Interview with Dominic Cullinan, SCABAL

Dominic Cullinan is an architect and founding partner of SCABAL (Studio Cullinan & Buck Architects Ltd.) based in Hatton Garden.  Dominic met Jon Buck at Ian Richie architects in 1989 and they have worked together ever since, forming a partnership as Cullinan & Buck Architects in 1996.

Tell me about your first school?

My primary school in Ashford in Kent was a convent where the children were, you know, came in as their first school, but it was an all-through school so it had boys and girls that appeared to me to be virtually adults.

What about the space and the building …

I think it was a mixture of a Victorian building with sixties add-ons, very familiar.  So there were modern classrooms and Victorian ones but I don’t really remember the interior of the Victorian bit, just the interior of the modern classrooms.

What did the school look and feel like to you as a small child?

It definitely was round the back of the church, um, otherwise I think I just remember it feeling like a car park that had buildings in it.

What was your favourite place in the school …. did you have one?

No.  All my memories of that school are ones of sort of contained misery (laughs).  I was an object of derision … I know, sounds bad, doesn’t it.  Well, not maybe derision but an object of great amusement and the nuns would parade me (laughs).

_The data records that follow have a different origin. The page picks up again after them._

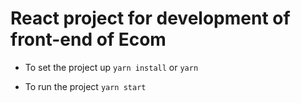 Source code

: # React project for development of front-end of Ecom

- To set the project up
  `yarn install`
  or
  `yarn`

- To run the project
  `yarn start`
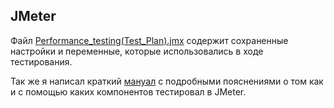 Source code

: ## JMeter

Файл <a href="https://github.com/Evergaarden/apache_jmeter/blob/main/Performance_testing(Test_Plan).jmx">Performance_testing(Test_Plan).jmx</a> содержит сохраненные настройки и переменные, которые использовались в ходе тестирования. 

Так же я написал краткий <a href="https://github.com/Evergaarden/apache_jmeter/blob/main/Jmeter_TestReport.md">мануал</a> с подробными пояснениями о том как и с помощью каких компонентов тестировал в JMeter.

Did you feel safe in the school?

Yeah, I don’t .. I mean some of these stories are relayed to me by my parents as reasons why they had to take me out of that school but I have older brothers and sisters so I don’t remember feeling unsafe.

Where did you go next?

To a prep school which was attached to a large country house in the countryside, so some six miles away from home, in a car every morning.  And that was portacabin style classrooms set in its own grounds. And my main memory of that is playing in the woods almost endlessly as far as I can remember, with the occasional lesson in between.

And as for the school itself, were there any hiding places or secret places?

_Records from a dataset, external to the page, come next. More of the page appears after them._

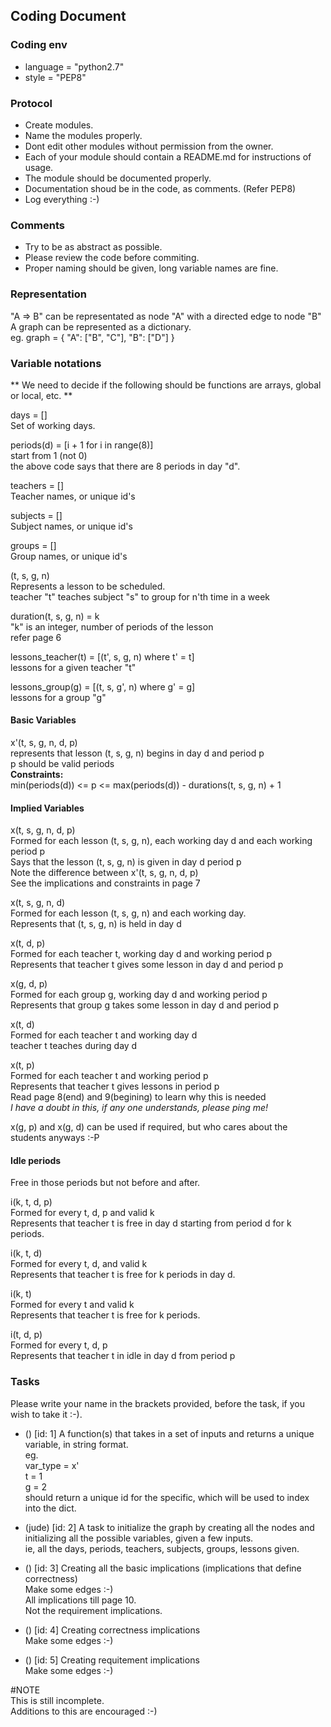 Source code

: ## Coding Document

### Coding env
- language = "python2.7"
- style = "PEP8"

### Protocol
- Create modules.
- Name the modules properly.
- Dont edit other modules without permission from the owner.
- Each of your module should contain a README.md for instructions of usage.
- The module should be documented properly.
- Documentation shoud be in the code, as comments. (Refer PEP8)
- Log everything :-)

### Comments
- Try to be as abstract as possible.
- Please review the code before commiting.
- Proper naming should be given, long variable names are fine.

### Representation
"A => B" can be representated as node "A" with a directed edge to node "B"  
A graph can be represented as a dictionary.  
eg. graph = {
	"A": ["B", "C"],
	"B": ["D"]
}

### Variable notations

**
We need to decide if the following should be functions are arrays, global or local, etc.
**

days = []  
	Set of working days.

periods(d) = [i + 1 for i in range(8)]  
	start from 1 (not 0)  
	the above code says that there are 8 periods in day "d".

teachers = []  
	Teacher names, or unique id's

subjects = []  
	Subject names, or unique id's

groups = []  
	Group names, or unique id's

(t, s, g, n)  
	Represents a lesson to be scheduled.  
	teacher "t" teaches subject "s" to group for n'th time in a week

duration(t, s, g, n) = k  
	"k" is an integer, number of periods of the lesson  
	refer page 6

lessons_teacher(t) = [(t', s, g, n) where t' = t]  
	lessons for a given teacher "t"

lessons_group(g) = [(t, s, g', n) where g' = g]  
	lessons for a group "g"

#### Basic Variables

x'(t, s, g, n, d, p)  
	represents that lesson (t, s, g, n) begins in day d and period p  
	p should be valid periods  
**Constraints:**  
	min(periods(d)) <= p <= max(periods(d)) - durations(t, s, g, n) + 1  

#### Implied Variables  

x(t, s, g, n, d, p)  
	Formed for each lesson (t, s, g, n), each working day d and each working period p  
	Says that the lesson (t, s, g, n) is given in day d period p  
	Note the difference between x'(t, s, g, n, d, p)  
	See the implications and constraints in page 7  

x(t, s, g, n, d)  
	Formed for each lesson (t, s, g, n) and each working day.  
	Represents that (t, s, g, n) is held in day d  

x(t, d, p)  
	Formed for each teacher t, working day d and working period p  
	Represents that teacher t gives some lesson in day d and period p  

x(g, d, p)  
	Formed for each group g, working day d and working period p  
	Represents that group g takes some lesson in day d and period p  

x(t, d)  
	Formed for each teacher t and working day d  
	teacher t teaches during day d  

x(t, p)  
	Formed for each teacher t and working period p  
	Represents that teacher t gives lessons in period p  
	Read page 8(end) and 9(begining) to learn why this is needed  
	*I have a doubt in this, if any one understands, please ping me!*  

x(g, p) and x(g, d) can be used if required, but who cares about the students anyways :-P  

#### Idle periods  
Free in those periods but not before and after.  

i(k, t, d, p)  
	Formed for every t, d, p and valid k  
	Represents that teacher t is free in day d starting from period d for k periods.  

i(k, t, d)  
	Formed for every t, d, and valid k  
	Represents that teacher t is free for k periods in day d.  

i(k, t)  
	Formed for every t and valid k  
	Represents that teacher t is free for k periods.  


i(t, d, p)  
	Formed for every t, d, p  
	Represents that teacher t in idle in day d from period p  



### Tasks  
Please write your name in the brackets provided, before the task, if you wish to take it :-).  

- () [id: 1] A function(s) that takes in a set of inputs and returns a unique variable, in string format.  
	eg.  
		var_type = x'  
		t = 1  
		g = 2  
		should return a unique id for the specific, which will be used to index into the dict.  

- (jude) [id: 2] A task to initialize the graph by creating all the nodes and initializing all the possible variables, given a few inputs.  
ie, all the days, periods, teachers, subjects, groups, lessons given.  

- () [id: 3] Creating all the basic implications (implications that define correctness)  
Make some edges :-)  
All implications till page 10.  
Not the requirement implications.  

- () [id: 4] Creating correctness implications  
Make some edges :-)  

- () [id: 5] Creating requitement implications  
Make some edges :-)  

  
#NOTE  
This is still incomplete.    
Additions to this are encouraged :-)    
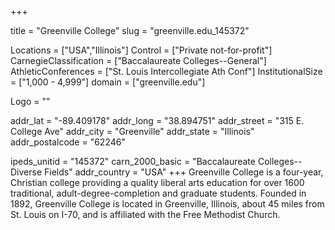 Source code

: 
+++

title = "Greenville College"
slug = "greenville.edu_145372"

Locations = ["USA","Illinois"]
Control = ["Private not-for-profit"]
CarnegieClassification = ["Baccalaureate Colleges--General"]
AthleticConferences = ["St. Louis Intercollegiate Ath Conf"]
InstitutionalSize = ["1,000 - 4,999"]
domain = ["greenville.edu"]

Logo = ""

addr_lat = "-89.409178"
addr_long = "38.894751"
addr_street = "315 E. College Ave"
addr_city = "Greenville"
addr_state = "Illinois"
addr_postalcode = "62246"

ipeds_unitid = "145372"
carn_2000_basic = "Baccalaureate Colleges--Diverse Fields"
addr_country = "USA"
+++
    Greenville College is a four-year, Christian college providing a quality liberal arts education for over 1600 traditional, adult-degree-completion and graduate students. Founded in 1892, Greenville College is located in Greenville, Illinois, about 45 miles from St. Louis on I-70, and is affiliated with the Free Methodist Church.
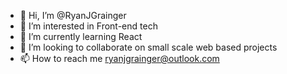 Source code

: - 👋 Hi, I’m @RyanJGrainger
- 👀 I’m interested in Front-end tech
- 🌱 I’m currently learning React
- 💞️ I’m looking to collaborate on small scale web based projects
- 📫 How to reach me ryanjgrainger@outlook.com

<!---
RyanJGrainger/RyanJGrainger is a ✨ special ✨ repository because its `README.md` (this file) appears on your GitHub profile.
You can click the Preview link to take a look at your changes.
--->
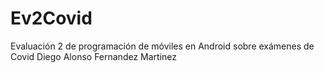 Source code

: # Ev2Covid
Evaluación 2 de programación de móviles en Android sobre exámenes de Covid
Diego Alonso Fernandez Martinez
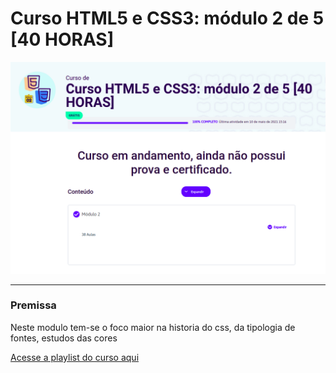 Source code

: # Curso HTML5 e CSS3: módulo 2 de 5 [40 HORAS]

<img src="./modulo2.png"/>
<hr>

### Premissa
Neste modulo tem-se o foco maior na historia do css, da tipologia de fontes, estudos das cores

<a href="https://www.youtube.com/watch?v=vPNIAJ9B4hg&list=PLHz_AreHm4dlUpEXkY1AyVLQGcpSgVF8s" target="_blank">Acesse a playlist do curso aqui</a>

Well, if the playing in the woods is the abiding memory there then that involves spending a lot of time in the trees and seeing how far you could get without touching the ground and you could go, I’m not sure for miles, but hundreds of yards from tree to tree and making camps and so the life outside the classroom there seems to be a much more of a stronger memory than life in the classroom.

dominic and dead tree

Do you remember learning to read at school and what are your memories of that?

I probably did learn to read at school but I can’t remember that at all?  Are most people able to remember that?  From those two school things, I don’t remember learning full stop.  Those aren’t the kind of memories that linger.

What would happen when somebody was to be punished?  Were they taken to a particular place?

In my own case it was under the teacher’s table.  So I have a strong memory of a school inspector coming round when I was under the teacher’s table.   So you sit under the table, their desk, in the class until, I suppose you …

So the teacher would say ‘Don’t do that!’ and then you’d go under the table for a specific amount of time?

Yes.  And there were occasions where I was sat under the table, not under my own class but classes of fifteen year old girls and then sat on top of the table in order to be (laughs) inspected.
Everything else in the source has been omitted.